A Toolkit for Policy Change (2014)

Published Oct 17, 2014

Why is unhealthy food so much easier to buy than fruits and vegetables? Why do some neighborhoods lack stores selling affordable fresh food? And why is adult and childhood obesity so prevalent in the United States? The answer to all these questions is that our current food system is inadequate to make healthy food available for everyone.

But change is possible—and the route to healthier food policies starts with you. Our new resource, Healthy Food in Your Community, offers tools that will help you participate in the policy decisions that shape your community’s access to healthy food. This toolkit will demystify the often overwhelming world of food policy and provide practical tips and resources for getting involved.

You will learn what are the key issues and policies affecting food access, how food policy decisions are made, and how you can build relationships within your community and take effective action.

Navigating the Food System

We encounter food and information about food in a wide range of settings, and food policy affects healthy food access in all of them:

  • At the grocery store, policies ranging from federal legislation to local zoning ordinances can shape affordability, accessibility, and financial viability.
  • At restaurants. Food policy can be a tool to help reduce the negative impact of fast-food restaurants on the health of marginalized communities.
  • On the label.

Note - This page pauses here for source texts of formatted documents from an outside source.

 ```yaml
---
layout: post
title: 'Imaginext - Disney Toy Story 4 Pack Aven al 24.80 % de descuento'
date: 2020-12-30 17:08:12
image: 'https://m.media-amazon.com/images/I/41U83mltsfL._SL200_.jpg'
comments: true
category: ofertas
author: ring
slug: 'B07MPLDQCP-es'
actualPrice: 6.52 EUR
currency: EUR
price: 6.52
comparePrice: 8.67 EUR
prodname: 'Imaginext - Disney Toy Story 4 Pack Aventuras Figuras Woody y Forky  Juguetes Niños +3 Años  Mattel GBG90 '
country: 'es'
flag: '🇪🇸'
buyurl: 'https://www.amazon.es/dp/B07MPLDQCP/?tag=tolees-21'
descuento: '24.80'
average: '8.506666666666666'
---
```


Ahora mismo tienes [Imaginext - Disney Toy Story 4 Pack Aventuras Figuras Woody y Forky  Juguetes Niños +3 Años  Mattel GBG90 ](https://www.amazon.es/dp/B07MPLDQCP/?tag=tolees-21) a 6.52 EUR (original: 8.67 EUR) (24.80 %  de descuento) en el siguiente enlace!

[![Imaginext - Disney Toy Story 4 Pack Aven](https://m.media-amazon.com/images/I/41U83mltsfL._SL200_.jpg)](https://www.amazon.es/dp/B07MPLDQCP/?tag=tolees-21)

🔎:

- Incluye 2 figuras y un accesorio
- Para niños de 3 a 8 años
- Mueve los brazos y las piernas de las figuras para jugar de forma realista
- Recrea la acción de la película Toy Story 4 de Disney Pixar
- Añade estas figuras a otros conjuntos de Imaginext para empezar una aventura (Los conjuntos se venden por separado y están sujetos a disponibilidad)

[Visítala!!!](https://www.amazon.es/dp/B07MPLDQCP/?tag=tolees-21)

Food labels can be a source of clear, science-based information, or a vehicle for marketing tactics, depending on policy decisions.
  • In schools. Food served in school has a powerful impact on children's health, and policies to improve the nutritional quality of school meals are currently sparking lively debate.
  • From the farm. The $100 billion federal Farm Bill affects healthy food access in many ways, with provisions that influence what farmers grow, what it costs, and how and where it is sold.

Identifying Policy Levers

Photo: DC Greens/Flickr
Photo: DC Greens/Flickr

A variety of different policy tools can be used to improve health food access and affordability:

  • Planning. Cities can incorporate strategies for increasing healthy food access into the planning documents that guide their development policies.
  • Licensing and permitting policies can be revised to encourage farmers markets and other healthy food outlets.
  • Laws governing land use and zoning can be used to promote healthy food access—Boston's Urban Agriculture Initiative is a recent example.
  • Financial tools can be used to promote healthy food through targeted application of federal appropriations, incentives to establish or expand healthy food businesses, special taxes on unhealthy foods, or procurement policies that commit public institutions to purchasing healthy food.
  • Food-specific regulations are produced by federal, state and local agencies to implement standards and policy goals spelled out in legislation.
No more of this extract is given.